Exercise:
Retype each entry below exactly. Do not carry any image over.

Material for this task:
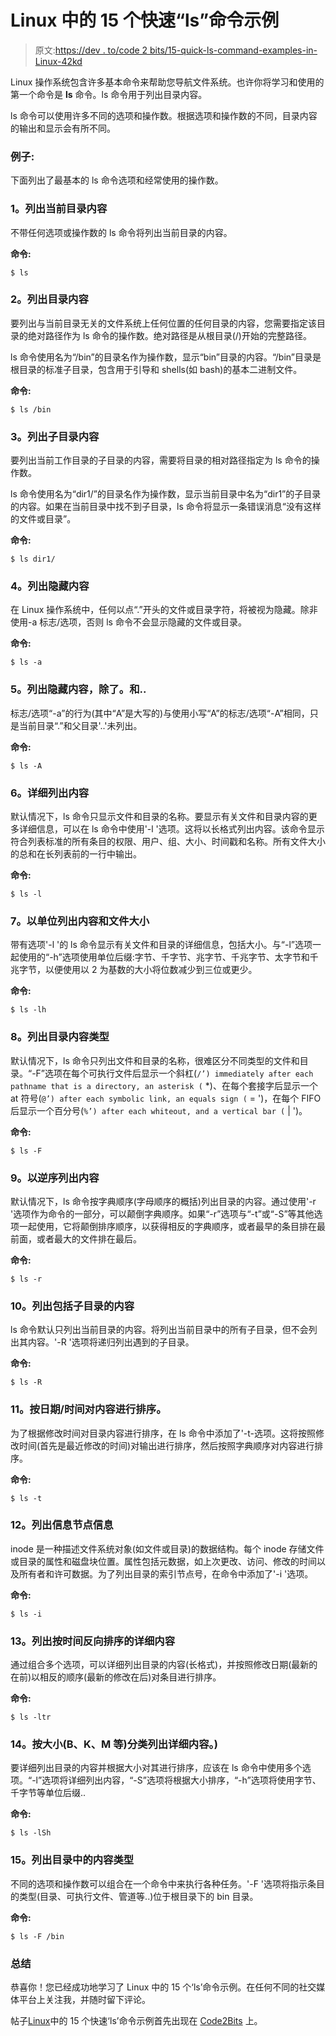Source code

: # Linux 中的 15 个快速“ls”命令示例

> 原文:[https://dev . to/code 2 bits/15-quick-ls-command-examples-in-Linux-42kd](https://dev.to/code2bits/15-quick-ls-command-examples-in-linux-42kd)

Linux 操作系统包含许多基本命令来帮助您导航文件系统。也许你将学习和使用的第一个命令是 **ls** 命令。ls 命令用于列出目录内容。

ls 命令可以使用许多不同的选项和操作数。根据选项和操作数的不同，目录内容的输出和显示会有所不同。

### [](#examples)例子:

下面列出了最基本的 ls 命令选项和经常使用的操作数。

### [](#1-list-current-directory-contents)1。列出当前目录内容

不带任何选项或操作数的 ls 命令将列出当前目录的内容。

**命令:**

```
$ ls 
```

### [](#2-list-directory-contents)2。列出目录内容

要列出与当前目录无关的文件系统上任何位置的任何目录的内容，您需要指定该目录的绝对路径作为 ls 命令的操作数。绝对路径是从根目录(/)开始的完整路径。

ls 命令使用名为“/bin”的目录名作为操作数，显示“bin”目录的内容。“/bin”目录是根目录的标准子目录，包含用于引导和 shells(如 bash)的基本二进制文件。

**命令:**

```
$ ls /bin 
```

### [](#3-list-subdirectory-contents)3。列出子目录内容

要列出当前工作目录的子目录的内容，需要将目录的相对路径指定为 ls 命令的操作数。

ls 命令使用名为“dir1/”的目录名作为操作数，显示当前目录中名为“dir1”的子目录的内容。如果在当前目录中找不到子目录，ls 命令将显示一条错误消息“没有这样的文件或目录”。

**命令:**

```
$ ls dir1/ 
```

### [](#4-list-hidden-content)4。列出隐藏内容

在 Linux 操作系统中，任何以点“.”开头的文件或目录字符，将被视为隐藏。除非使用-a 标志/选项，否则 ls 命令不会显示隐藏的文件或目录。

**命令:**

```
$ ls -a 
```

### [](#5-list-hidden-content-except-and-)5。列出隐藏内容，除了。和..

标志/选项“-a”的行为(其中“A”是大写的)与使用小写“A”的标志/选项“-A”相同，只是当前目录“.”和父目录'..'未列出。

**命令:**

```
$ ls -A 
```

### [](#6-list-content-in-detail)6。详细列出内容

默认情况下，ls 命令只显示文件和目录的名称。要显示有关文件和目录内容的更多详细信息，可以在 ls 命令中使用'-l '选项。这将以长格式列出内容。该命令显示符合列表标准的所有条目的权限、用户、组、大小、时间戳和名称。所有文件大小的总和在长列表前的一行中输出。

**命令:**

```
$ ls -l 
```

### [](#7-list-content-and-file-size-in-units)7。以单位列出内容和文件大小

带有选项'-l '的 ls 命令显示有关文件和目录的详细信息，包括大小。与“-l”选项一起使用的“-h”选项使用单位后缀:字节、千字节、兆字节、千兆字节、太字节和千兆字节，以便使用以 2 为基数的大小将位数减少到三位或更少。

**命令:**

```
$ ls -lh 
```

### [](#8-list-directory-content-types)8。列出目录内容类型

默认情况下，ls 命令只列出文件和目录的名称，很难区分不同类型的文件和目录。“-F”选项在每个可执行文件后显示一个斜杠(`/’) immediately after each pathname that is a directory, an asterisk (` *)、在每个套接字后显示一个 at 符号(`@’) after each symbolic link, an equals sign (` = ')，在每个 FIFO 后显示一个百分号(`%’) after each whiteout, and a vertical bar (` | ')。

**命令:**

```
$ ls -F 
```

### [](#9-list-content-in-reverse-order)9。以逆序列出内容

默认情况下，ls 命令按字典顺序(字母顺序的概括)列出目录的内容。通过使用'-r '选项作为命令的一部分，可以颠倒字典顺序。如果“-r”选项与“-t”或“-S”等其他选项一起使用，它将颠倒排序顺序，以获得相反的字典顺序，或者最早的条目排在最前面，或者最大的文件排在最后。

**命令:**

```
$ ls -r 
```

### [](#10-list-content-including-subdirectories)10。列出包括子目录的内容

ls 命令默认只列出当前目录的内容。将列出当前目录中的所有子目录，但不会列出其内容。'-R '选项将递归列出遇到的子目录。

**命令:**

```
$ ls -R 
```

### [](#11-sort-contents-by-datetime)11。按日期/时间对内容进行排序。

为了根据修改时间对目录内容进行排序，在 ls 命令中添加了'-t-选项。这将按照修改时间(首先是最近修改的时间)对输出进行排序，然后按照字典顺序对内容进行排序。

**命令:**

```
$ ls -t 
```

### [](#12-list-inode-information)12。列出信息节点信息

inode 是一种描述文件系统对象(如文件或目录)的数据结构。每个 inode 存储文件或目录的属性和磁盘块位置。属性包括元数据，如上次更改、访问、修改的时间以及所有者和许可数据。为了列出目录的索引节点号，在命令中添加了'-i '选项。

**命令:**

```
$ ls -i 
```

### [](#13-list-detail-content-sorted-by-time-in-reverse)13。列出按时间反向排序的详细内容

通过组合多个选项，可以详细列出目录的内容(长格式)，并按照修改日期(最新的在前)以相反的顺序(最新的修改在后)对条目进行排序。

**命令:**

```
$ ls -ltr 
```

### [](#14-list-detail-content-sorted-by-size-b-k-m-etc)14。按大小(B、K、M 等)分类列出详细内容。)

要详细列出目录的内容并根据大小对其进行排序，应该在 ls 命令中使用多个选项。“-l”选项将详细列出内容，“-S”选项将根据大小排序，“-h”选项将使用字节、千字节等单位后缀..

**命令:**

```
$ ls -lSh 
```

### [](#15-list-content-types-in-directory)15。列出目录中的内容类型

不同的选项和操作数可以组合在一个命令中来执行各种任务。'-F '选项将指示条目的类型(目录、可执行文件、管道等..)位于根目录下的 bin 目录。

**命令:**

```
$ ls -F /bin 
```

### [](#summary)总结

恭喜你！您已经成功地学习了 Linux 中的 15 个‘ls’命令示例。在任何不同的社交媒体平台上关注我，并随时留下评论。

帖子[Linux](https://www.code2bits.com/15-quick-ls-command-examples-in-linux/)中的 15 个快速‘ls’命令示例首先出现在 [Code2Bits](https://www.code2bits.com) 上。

The completed task:
Source code

: # Linux 中的 15 个快速“ls”命令示例

> 原文:[https://dev . to/code 2 bits/15-quick-ls-command-examples-in-Linux-42kd](https://dev.to/code2bits/15-quick-ls-command-examples-in-linux-42kd)

Linux 操作系统包含许多基本命令来帮助您导航文件系统。也许你将学习和使用的第一个命令是 **ls** 命令。ls 命令用于列出目录内容。

ls 命令可以使用许多不同的选项和操作数。根据选项和操作数的不同，目录内容的输出和显示会有所不同。

### [](#examples)例子:

下面列出了最基本的 ls 命令选项和经常使用的操作数。

### [](#1-list-current-directory-contents)1。列出当前目录内容

不带任何选项或操作数的 ls 命令将列出当前目录的内容。

**命令:**

```
$ ls 
```

### [](#2-list-directory-contents)2。列出目录内容

要列出与当前目录无关的文件系统上任何位置的任何目录的内容，您需要指定该目录的绝对路径作为 ls 命令的操作数。绝对路径是从根目录(/)开始的完整路径。

ls 命令使用名为“/bin”的目录名作为操作数，显示“bin”目录的内容。“/bin”目录是根目录的标准子目录，包含用于引导和 shells(如 bash)的基本二进制文件。

**命令:**

```
$ ls /bin 
```

### [](#3-list-subdirectory-contents)3。列出子目录内容

要列出当前工作目录的子目录的内容，需要将目录的相对路径指定为 ls 命令的操作数。

ls 命令使用名为“dir1/”的目录名作为操作数，显示当前目录中名为“dir1”的子目录的内容。如果在当前目录中找不到子目录，ls 命令将显示一条错误消息“没有这样的文件或目录”。

**命令:**

```
$ ls dir1/ 
```

### [](#4-list-hidden-content)4。列出隐藏内容

在 Linux 操作系统中，任何以点“.”开头的文件或目录字符，将被视为隐藏。除非使用-a 标志/选项，否则 ls 命令不会显示隐藏的文件或目录。

**命令:**

```
$ ls -a 
```

### [](#5-list-hidden-content-except-and-)5。列出隐藏内容，除了。和..

标志/选项“-a”的行为(其中“A”是大写的)与使用小写“A”的标志/选项“-A”相同，只是当前目录“.”和父目录'..'未列出。

**命令:**

```
$ ls -A 
```

### [](#6-list-content-in-detail)6。详细列出内容

默认情况下，ls 命令只显示文件和目录的名称。要显示有关文件和目录内容的更多详细信息，可以在 ls 命令中使用'-l '选项。这将以长格式列出内容。该命令显示符合列表标准的所有条目的权限、用户、组、大小、时间戳和名称。所有文件大小的总和在长列表前的一行中输出。

**命令:**

```
$ ls -l 
```

### [](#7-list-content-and-file-size-in-units)7。以单位列出内容和文件大小

带有选项'-l '的 ls 命令显示有关文件和目录的详细信息，包括大小。与“-l”选项一起使用的“-h”选项使用单位后缀:字节、千字节、兆字节、千兆字节、太字节和千兆字节，以便使用以 2 为基数的大小将位数减少到三位或更少。

**命令:**

```
$ ls -lh 
```

### [](#8-list-directory-content-types)8。列出目录内容类型

默认情况下，ls 命令只列出文件和目录的名称，很难区分不同类型的文件和目录。“-F”选项在每个可执行文件后显示一个斜杠(`/’) immediately after each pathname that is a directory, an asterisk (` *)、在每个套接字后显示一个 at 符号(`@’) after each symbolic link, an equals sign (` = ')，在每个 FIFO 后显示一个百分号(`%’) after each whiteout, and a vertical bar (` | ')。

**命令:**

```
$ ls -F 
```

### [](#9-list-content-in-reverse-order)9。以逆序列出内容

默认情况下，ls 命令按字典顺序(字母顺序的概括)列出目录的内容。通过使用'-r '选项作为命令的一部分，可以颠倒字典顺序。如果“-r”选项与“-t”或“-S”等其他选项一起使用，它将颠倒排序顺序，以获得相反的字典顺序，或者最早的条目排在最前面，或者最大的文件排在最后。

**命令:**

```
$ ls -r 
```

### [](#10-list-content-including-subdirectories)10。列出包括子目录的内容

ls 命令默认只列出当前目录的内容。将列出当前目录中的所有子目录，但不会列出其内容。'-R '选项将递归列出遇到的子目录。

**命令:**

```
$ ls -R 
```

### [](#11-sort-contents-by-datetime)11。按日期/时间对内容进行排序。

为了根据修改时间对目录内容进行排序，在 ls 命令中添加了'-t-选项。这将按照修改时间(首先是最近修改的时间)对输出进行排序，然后按照字典顺序对内容进行排序。

**命令:**

```
$ ls -t 
```

### [](#12-list-inode-information)12。列出信息节点信息

inode 是一种描述文件系统对象(如文件或目录)的数据结构。每个 inode 存储文件或目录的属性和磁盘块位置。属性包括元数据，如上次更改、访问、修改的时间以及所有者和许可数据。为了列出目录的索引节点号，在命令中添加了'-i '选项。

**命令:**

```
$ ls -i 
```

### [](#13-list-detail-content-sorted-by-time-in-reverse)13。列出按时间反向排序的详细内容

通过组合多个选项，可以详细列出目录的内容(长格式)，并按照修改日期(最新的在前)以相反的顺序(最新的修改在后)对条目进行排序。

**命令:**

```
$ ls -ltr 
```

### [](#14-list-detail-content-sorted-by-size-b-k-m-etc)14。按大小(B、K、M 等)分类列出详细内容。)

要详细列出目录的内容并根据大小对其进行排序，应该在 ls 命令中使用多个选项。“-l”选项将详细列出内容，“-S”选项将根据大小排序，“-h”选项将使用字节、千字节等单位后缀..

**命令:**

```
$ ls -lSh 
```

### [](#15-list-content-types-in-directory)15。列出目录中的内容类型

不同的选项和操作数可以组合在一个命令中来执行各种任务。'-F '选项将指示条目的类型(目录、可执行文件、管道等..)位于根目录下的 bin 目录。

**命令:**

```
$ ls -F /bin 
```

### [](#summary)总结

恭喜你！您已经成功地学习了 Linux 中的 15 个‘ls’命令示例。在任何不同的社交媒体平台上关注我，并随时留下评论。

帖子[Linux](https://www.code2bits.com/15-quick-ls-command-examples-in-linux/)中的 15 个快速‘ls’命令示例首先出现在 [Code2Bits](https://www.code2bits.com) 上。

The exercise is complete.